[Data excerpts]

════════════════════

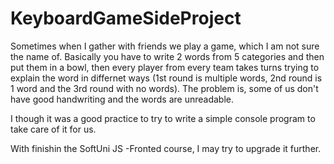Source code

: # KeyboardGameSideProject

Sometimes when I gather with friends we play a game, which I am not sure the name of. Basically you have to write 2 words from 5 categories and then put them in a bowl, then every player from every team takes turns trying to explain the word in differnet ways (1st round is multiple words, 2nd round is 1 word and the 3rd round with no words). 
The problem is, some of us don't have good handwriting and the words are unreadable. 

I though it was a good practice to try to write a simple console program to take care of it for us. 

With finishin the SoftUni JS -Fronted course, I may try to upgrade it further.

════════════════════

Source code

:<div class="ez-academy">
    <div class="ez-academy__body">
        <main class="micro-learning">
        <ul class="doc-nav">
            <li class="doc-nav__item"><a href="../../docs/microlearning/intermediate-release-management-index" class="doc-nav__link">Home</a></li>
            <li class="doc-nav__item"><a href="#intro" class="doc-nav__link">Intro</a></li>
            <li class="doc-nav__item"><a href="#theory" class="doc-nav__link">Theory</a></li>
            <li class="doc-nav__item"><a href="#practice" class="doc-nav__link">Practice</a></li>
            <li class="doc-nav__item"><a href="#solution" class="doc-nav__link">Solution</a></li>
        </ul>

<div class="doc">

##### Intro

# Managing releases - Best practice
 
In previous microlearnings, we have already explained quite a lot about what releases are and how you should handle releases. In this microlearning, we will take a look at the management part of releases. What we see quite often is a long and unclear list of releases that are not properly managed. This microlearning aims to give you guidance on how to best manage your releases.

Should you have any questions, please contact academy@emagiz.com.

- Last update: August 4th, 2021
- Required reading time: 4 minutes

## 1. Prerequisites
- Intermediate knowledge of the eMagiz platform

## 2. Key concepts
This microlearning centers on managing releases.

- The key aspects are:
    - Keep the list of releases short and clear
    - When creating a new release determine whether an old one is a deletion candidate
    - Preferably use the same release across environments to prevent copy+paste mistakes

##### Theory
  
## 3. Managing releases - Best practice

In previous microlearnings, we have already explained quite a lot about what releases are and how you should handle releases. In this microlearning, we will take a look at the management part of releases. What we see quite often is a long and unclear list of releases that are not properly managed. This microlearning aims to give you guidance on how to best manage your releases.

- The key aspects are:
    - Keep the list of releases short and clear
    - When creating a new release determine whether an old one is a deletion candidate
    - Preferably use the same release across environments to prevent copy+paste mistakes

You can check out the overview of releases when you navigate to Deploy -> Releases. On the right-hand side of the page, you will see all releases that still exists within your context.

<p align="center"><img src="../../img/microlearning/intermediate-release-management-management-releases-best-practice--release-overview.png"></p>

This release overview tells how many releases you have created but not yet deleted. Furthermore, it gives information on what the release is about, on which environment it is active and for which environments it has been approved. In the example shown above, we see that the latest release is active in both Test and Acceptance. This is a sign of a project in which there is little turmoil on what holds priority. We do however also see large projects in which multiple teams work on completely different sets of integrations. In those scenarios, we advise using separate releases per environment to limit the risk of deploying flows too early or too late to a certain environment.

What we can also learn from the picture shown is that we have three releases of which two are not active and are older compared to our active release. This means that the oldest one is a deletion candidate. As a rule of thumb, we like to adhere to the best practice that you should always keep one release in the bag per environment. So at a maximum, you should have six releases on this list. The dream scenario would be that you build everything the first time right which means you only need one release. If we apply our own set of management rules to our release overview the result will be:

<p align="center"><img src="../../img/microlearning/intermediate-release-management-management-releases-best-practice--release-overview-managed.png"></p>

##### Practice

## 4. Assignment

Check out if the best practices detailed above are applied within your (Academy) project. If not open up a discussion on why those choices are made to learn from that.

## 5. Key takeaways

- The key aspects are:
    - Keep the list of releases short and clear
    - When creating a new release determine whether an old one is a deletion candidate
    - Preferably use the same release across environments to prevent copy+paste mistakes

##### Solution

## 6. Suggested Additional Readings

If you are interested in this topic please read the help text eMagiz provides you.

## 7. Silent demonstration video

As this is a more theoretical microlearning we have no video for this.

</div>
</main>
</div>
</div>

════════════════════

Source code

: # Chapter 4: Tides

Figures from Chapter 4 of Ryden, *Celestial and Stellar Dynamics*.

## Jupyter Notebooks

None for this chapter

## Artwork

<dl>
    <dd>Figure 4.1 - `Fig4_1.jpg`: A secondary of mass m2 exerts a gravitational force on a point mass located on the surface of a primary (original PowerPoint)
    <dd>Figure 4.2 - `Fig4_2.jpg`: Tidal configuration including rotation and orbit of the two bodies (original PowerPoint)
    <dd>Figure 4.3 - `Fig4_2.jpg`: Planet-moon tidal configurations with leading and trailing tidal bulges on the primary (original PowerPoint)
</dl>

════════════════════

> _THE TASK_
Output the lines above exactly, but only those between the line holding "## 5. Key takeaways" and the line holding "##### Solution", inclusive.

> _COMPLETED TASK_
## 5. Key takeaways

- The key aspects are:
    - Keep the list of releases short and clear
    - When creating a new release determine whether an old one is a deletion candidate
    - Preferably use the same release across environments to prevent copy+paste mistakes

##### Solution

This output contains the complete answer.